There’s a significant difference between buying groceries and booking a vacation. Buying groceries addresses a need whereas booking a vacation is a satisfying experience. Several years ago, I bought my first Fendi bag not because I needed it, but because I wanted it and had the means to buy it. It was an incredible experience for me to go into the store and make that purchase.
In marketing utilitarian products, advertisers should highlight the benefits and practical, functional features. In marketing hedonic products, it’s important to emphasize the experience it will provide the consumers. An example of a brand that achieves both is Apple. Apple’s iPhone X commercial does an excellent job with highlighting benefits and features and creating experiences at the same time.
They make you want to go out and buy the new phone immediately, so you can experience something that’s unlike anything you’ve seen before.
Questions for marketers:
- Is this a utilitarian purchase, a hedonic purchase, or both?
- If utilitarian what is the product’s functional, practical aspects?
- If hedonic what experience does the product provide?
- Is there a way to highlight the product’s function and emphasize the experience it provides at the same time?
What does it mean for search?
You should first determine whether your product is a utilitarian purchase, a hedonic purchase, or a little bit of both.
Remember, luxury consumers are looking for an experience. You should be thinking about ways to communicate the experience through your SEO strategy. More to come about this in subsequent articles!
The role of the brain – Dopamine & the anticipation of pleasure
Our brains have a physiological role in our purchase decisions. Dopamine, a neurotransmitter in the brain, is best known for its role in the brain’s reward system. It helps regulate emotional responses, learning, attention, and movement.
Robert Sapolsky, a professor of biology and neurology at Stanford University, has conducted extensive research about the role that dopamine plays in a human’s ability to pursue rewards that are months or years away.
Dopamine levels rise significantly when we anticipate rewards that are uncertain and far in the future. A perfect example of an uncertain reward is playing the lottery.
In “Dopamine Jackpot! Sapolsky on the Science of Pleasure” he says that “dopamine is not about the pleasure, but the anticipation of pleasure.”
It is the uncertainty that increases the anticipation. As an example, when we place an order for a product online, we don’t get the product immediately. We have to wait for it, and the anticipation is increased through waiting.
Buying luxury products and/or shopping a sale can trigger a dopamine hit.
Kit Yarrow, San Francisco-based consumer psychologist and author of Decoding the New Consumer Mind, says that during a sale, the body’s autonomic nervous system (the same system that triggers the fight or flight response) takes over and creates a heightened response in the body, like the one early humans had when facing predators.
The fear of missing out can switch us into a competitive mode. This physiological response was designed to protect us from predators, not other shoppers. Yarrow says, “The reason [our response] is so powerful is because people don’t even think about it.”
Questions for marketers:
- Is there a way to communicate the product/brands exclusivity?

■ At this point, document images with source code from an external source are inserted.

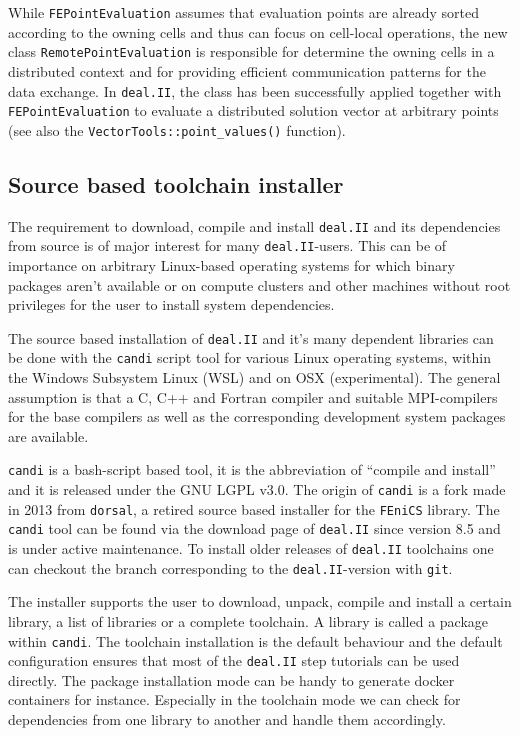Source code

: \documentclass{ansarticle-preprint}
\newcommand{\specialword}[1]{\texttt{#1}}
\newcommand{\dealii}{{\specialword{deal.II}}\xspace}
\newcommand{\candi}{{\specialword{candi}}\xspace}
\begin{document}
While \texttt{FEPointEvaluation} assumes that evaluation points are already sorted according to 
the owning cells and thus can focus on cell-local operations, the new class
\texttt{RemotePointEvaluation} is responsible for determine the owning cells in a distributed
context and for providing efficient communication patterns for the data exchange. In \texttt{deal.II},
the class has been successfully applied together with \texttt{FEPointEvaluation} to evaluate a distributed
solution vector at arbitrary points (see also the
\texttt{VectorTools::point\_values()} function).


\subsection{Source based toolchain installer}
\label{subsec:candi}

The requirement to download, compile and install \dealii{} and its dependencies from
source is of major interest for many \dealii{}-users.
%
This can be of importance on arbitrary Linux-based operating systems for which
binary packages aren't available or on compute clusters and other machines
without root privileges for the user to install system dependencies.

The source based installation of \dealii{} and it's many dependent libraries
can be done with the \candi{} script tool for various
Linux operating systems, within the Windows Subsystem Linux (WSL) and on OSX (experimental).
%
The general assumption is that a C, C++ and Fortran compiler and suitable MPI-compilers
for the base compilers as well as the corresponding development system packages are
available.

\candi is a bash-script based tool, it is the abbreviation of ``compile and install''
and it is released under the GNU LGPL v3.0.
%
The origin of \candi{} is a fork made in 2013 from \texttt{dorsal},
a retired source based installer for the \texttt{FEniCS} library.
%
The \candi{} tool can be found via the download page of \dealii{} since version 8.5
and is under active maintenance.
To install older releases of \dealii{} toolchains one can checkout the branch
corresponding to the \dealii{}-version with \texttt{git}.

The installer supports the user to download, unpack, compile and install a certain
library, a list of libraries or a complete toolchain.
A library is called a package within \candi{}.
The toolchain installation is the default behaviour and the default configuration
ensures that most of the \dealii{} step tutorials can be used directly.
The package installation mode can be handy to generate docker containers
for instance.
Especially in the toolchain mode we can check for dependencies from one library to
another and handle them accordingly.
\end{document}
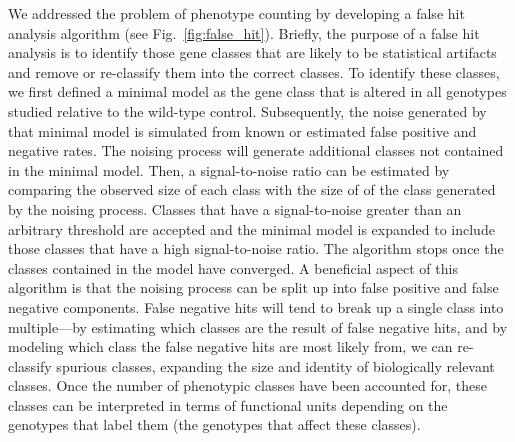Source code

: \documentclass[10pt, twocolumn]{article}
\begin{document}
We addressed the problem of phenotype counting by developing a false hit
analysis algorithm (see Fig.~\ref{fig:false_hit}). Briefly, the purpose of a
false hit analysis is to identify those gene classes that are likely to be
statistical artifacts and remove or re-classify them into the correct classes.
To identify these classes, we first defined a minimal model as the gene class
that is altered in all genotypes studied relative to the wild-type control.
Subsequently, the noise generated by that minimal model is simulated from known
or estimated false positive and negative rates. The noising process will
generate additional classes not contained in the minimal model. Then, a
signal-to-noise ratio can be estimated by comparing the observed size of each
class with the size of of the class generated by the noising process. Classes
that have a signal-to-noise greater than an arbitrary threshold are accepted and
the minimal model is expanded to include those classes that have a high
signal-to-noise ratio. The algorithm stops once the classes contained in the
model have converged. A beneficial aspect of this algorithm is that the noising
process can be split up into false positive and false negative components. False
negative hits will tend to break up a single class into multiple---by estimating
which classes are the result of false negative hits, and by modeling which class
the false negative hits are most likely from, we can re-classify spurious
classes, expanding the size and identity of biologically relevant classes. Once
the number of phenotypic classes have been accounted for, these classes can be
interpreted in terms of functional units depending on the genotypes that label
them (the genotypes that affect these classes).
\end{document}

- Is there a way to build in anticipation?
What does it mean for search?
You should be thinking about how you can communicate the product/brands’ exclusivity from an organic search perspective. More importantly, you should look for ways to build anticipation of your product or brand. We’ll explore this point further later in the series.
Ultimately, we buy luxury goods because of how it makes us feel. We crave an experience, exclusivity, and we want to have our higher-level needs met. The Liz Claiborne and Fendi bags, while functional, really met a greater need – the need to belong and the need to fit in.
Dopamine drives our behavior. It’s not about the rewards we get, but the anticipation. The anticipation of going to the store and purchasing the Fendi bag before someone else could was a strong motivator for me to buy the bag immediately.